José António Moreira, Jornal i online
Por que haveria alguém com responsabilidades de governo de se preocupar com os efeitos financeiros futuros supervenientes às decisões tomadas se, quando tais efeitos se concretizarem, a responsabilidade de os acomodar será de outro governante?!
Há dias, o governo, na pessoa da ministra do Trabalho, Solidariedade e Segurança Social, comunicou uma importante alteração ao regime de atualização das pensões: produzindo efeitos para as que forem atribuídas a partir 2024, elas passarão a ser atualizadas desde o ano seguinte ao da respetiva atribuição. Medida de inegável justiça, que peca por tardia, corta com o regime até agora vigente, em que tal atualização apenas tinha início no segundo ano após a atribuição da pensão.
Segundo a ministra, na comunicação aos media, o custo previsto para a medida, no primeiro ano, relativo às pensões atribuídas em 2024, é de 42 milhões de euros. Ninguém perguntou, a ministra também não adiantou, qual o custo total esperado da medida. Dado que a antecipação da atualização irá afetar, em alta, o valor das atualizações nos períodos seguintes, o custo total será bem diferente do montante referido. Supondo que as pensões aprovadas em 2024 serão pagas durante 20 anos e que nesse período irão ser atualizadas a uma taxa média anual de 3%, então tal custo rondará 75 milhões de euros.
Provavelmente, a ministra não teria ideia de qual será esse custo global. A perceção que se tem é que a atenção dos governantes é completamente monopolizada pelo impacto que as decisões que tomam terão no orçamento do ano corrente ou do seguinte, consoante os casos; e que nem no momento da tomada de decisão sobre a afetação de recursos os governantes têm em consideração as consequências económicas futuras dos seus atos.
Pode argumentar-se que a miopia temporal dos governantes é determinada pelo facto de os respetivos cargos serem de duração imprevisível, mas com tendência acentuada para o curto prazo. Em tal contexto, por que haveria alguém com responsabilidades de governo de se preocupar com os efeitos financeiros futuros supervenientes às decisões tomadas se, quando tais efeitos se concretizarem, a responsabilidade de os acomodar será de outro governante?!

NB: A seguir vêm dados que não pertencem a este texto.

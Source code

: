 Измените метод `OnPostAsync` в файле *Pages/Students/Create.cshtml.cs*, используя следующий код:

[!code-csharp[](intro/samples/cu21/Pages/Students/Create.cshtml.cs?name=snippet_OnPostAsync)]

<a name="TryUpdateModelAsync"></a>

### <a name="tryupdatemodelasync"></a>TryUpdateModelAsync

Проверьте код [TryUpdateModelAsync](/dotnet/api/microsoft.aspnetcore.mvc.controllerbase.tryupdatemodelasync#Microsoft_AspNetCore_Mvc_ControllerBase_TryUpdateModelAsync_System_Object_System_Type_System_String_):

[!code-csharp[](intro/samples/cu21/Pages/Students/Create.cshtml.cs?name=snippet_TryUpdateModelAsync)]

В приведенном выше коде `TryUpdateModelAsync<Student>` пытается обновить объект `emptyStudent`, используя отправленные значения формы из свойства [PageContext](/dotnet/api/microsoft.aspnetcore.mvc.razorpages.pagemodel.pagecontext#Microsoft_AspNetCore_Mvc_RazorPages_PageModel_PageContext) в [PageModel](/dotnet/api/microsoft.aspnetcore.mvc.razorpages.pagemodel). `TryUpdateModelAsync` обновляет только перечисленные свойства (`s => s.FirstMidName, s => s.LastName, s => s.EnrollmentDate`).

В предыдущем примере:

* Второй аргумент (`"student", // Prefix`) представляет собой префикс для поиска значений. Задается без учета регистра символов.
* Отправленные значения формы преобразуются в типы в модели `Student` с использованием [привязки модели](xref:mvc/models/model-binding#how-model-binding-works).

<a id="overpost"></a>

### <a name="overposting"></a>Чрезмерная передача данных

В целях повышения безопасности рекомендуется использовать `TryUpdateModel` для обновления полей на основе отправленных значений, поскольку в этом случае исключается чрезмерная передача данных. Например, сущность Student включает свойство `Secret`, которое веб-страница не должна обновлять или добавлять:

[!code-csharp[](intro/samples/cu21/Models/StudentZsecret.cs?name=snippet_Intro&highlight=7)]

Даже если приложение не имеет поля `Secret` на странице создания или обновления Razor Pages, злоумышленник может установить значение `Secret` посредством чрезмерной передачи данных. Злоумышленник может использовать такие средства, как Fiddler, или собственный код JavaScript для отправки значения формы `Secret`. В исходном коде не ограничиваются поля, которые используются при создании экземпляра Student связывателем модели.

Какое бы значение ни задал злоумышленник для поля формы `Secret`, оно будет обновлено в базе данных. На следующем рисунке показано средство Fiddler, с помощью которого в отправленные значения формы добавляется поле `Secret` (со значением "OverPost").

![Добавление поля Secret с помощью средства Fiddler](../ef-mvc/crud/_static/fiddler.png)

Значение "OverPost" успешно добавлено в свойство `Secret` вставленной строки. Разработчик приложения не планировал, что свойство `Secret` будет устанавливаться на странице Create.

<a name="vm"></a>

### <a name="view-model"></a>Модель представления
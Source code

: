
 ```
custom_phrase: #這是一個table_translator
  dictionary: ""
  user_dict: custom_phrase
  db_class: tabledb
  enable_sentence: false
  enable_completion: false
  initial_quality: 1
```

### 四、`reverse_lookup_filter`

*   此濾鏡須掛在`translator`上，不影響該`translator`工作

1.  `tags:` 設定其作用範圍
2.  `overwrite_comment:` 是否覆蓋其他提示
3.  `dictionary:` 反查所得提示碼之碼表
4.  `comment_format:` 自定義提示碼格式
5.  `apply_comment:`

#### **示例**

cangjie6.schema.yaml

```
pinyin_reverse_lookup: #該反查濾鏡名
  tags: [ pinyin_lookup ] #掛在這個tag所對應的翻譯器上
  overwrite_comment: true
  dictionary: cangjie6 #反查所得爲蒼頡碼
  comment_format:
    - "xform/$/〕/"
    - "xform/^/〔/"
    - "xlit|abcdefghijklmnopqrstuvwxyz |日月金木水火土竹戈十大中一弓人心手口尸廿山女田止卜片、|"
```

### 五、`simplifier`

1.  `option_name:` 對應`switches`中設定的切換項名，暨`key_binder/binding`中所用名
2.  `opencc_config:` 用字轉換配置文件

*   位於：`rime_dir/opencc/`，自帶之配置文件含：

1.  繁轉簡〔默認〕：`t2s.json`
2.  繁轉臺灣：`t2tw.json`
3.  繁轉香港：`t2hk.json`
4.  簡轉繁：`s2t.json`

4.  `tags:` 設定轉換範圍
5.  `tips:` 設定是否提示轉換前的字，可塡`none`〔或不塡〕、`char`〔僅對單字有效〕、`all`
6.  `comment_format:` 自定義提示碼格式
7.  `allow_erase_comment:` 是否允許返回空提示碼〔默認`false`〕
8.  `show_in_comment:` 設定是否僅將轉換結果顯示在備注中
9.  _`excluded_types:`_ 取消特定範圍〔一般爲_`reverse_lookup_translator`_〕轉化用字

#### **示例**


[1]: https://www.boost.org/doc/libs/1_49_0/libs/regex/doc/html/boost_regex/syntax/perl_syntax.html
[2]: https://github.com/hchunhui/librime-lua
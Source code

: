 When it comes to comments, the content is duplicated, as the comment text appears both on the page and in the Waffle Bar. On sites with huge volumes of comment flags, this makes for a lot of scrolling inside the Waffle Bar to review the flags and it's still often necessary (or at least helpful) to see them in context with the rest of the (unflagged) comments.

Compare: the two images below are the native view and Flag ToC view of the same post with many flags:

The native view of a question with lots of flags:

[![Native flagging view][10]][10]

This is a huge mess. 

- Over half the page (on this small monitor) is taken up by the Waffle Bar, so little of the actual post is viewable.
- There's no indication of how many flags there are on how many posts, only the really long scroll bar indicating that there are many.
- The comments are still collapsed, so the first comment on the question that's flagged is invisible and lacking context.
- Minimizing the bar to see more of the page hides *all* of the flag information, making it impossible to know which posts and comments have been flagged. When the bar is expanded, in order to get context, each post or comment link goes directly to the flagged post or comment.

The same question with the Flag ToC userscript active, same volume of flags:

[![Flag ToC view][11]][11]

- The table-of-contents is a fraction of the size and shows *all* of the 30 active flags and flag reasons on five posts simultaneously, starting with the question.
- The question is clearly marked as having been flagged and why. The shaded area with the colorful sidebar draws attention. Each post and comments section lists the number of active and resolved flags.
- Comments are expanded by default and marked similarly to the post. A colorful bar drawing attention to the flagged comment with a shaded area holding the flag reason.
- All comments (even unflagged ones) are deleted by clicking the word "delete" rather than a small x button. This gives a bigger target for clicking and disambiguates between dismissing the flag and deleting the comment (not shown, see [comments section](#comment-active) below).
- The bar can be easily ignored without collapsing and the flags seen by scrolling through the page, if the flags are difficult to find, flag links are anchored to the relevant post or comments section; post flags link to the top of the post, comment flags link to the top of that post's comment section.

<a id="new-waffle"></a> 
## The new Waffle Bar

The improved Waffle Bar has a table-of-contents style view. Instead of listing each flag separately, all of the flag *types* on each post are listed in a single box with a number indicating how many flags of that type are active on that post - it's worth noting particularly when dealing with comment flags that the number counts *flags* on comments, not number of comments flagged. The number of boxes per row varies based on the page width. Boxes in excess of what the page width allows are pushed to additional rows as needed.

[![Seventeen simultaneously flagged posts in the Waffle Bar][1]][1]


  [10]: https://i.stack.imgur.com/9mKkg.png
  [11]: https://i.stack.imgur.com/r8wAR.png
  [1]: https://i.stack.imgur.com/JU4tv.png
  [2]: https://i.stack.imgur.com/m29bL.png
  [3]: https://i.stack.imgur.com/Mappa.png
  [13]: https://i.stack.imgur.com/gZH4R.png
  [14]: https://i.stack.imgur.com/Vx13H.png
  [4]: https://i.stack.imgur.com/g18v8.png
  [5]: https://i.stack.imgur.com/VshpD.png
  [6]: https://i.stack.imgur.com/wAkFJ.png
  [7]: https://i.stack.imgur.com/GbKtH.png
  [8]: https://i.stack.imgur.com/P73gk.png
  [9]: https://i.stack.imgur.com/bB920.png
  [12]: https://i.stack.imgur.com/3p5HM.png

Porém, uma outra razão pode também ajudar a explicar tal miopia, mesmo que não seja tão óbvia: a natureza do sistema contabilístico ainda utilizado pela Administração Central. Baseado na “contabilidade de caixa”, tal sistema apenas exige o registo do que se paga ou se recebe no período de referência. Não regista as responsabilidades futuras assumidas no decurso do mesmo, obviando a que qualquer agente económico, a começar por aquele que toma uma decisão de política económica, possa ter uma perspetiva global da situação financeira da entidade (Estado) e do impacto que a decisão que toma terá em tal situação.
Em 2015 foi lançado o Sistema de Normalização Contabilística para as Administrações Públicas (SNC-AP). Pretendia ser, para tais administrações, um sistema contabilístico semelhante ao utilizado pelas entidades empresariais, obviando às limitações da “contabilidade de caixa” e permitindo uma mais alicerçada tomada de decisões com impacto financeiro. Quase dez anos passados, a tarefa da respetiva implementação ainda está longe da conclusão. Pese a dificuldade que sempre se reconheceu a essa tarefa, fica-se com a ideia de que a nível governamental nunca se encarou esse novo sistema como uma prioridade. Será, também, uma mera questão de miopia temporal, ou haverá algo mais nesse desinteresse?!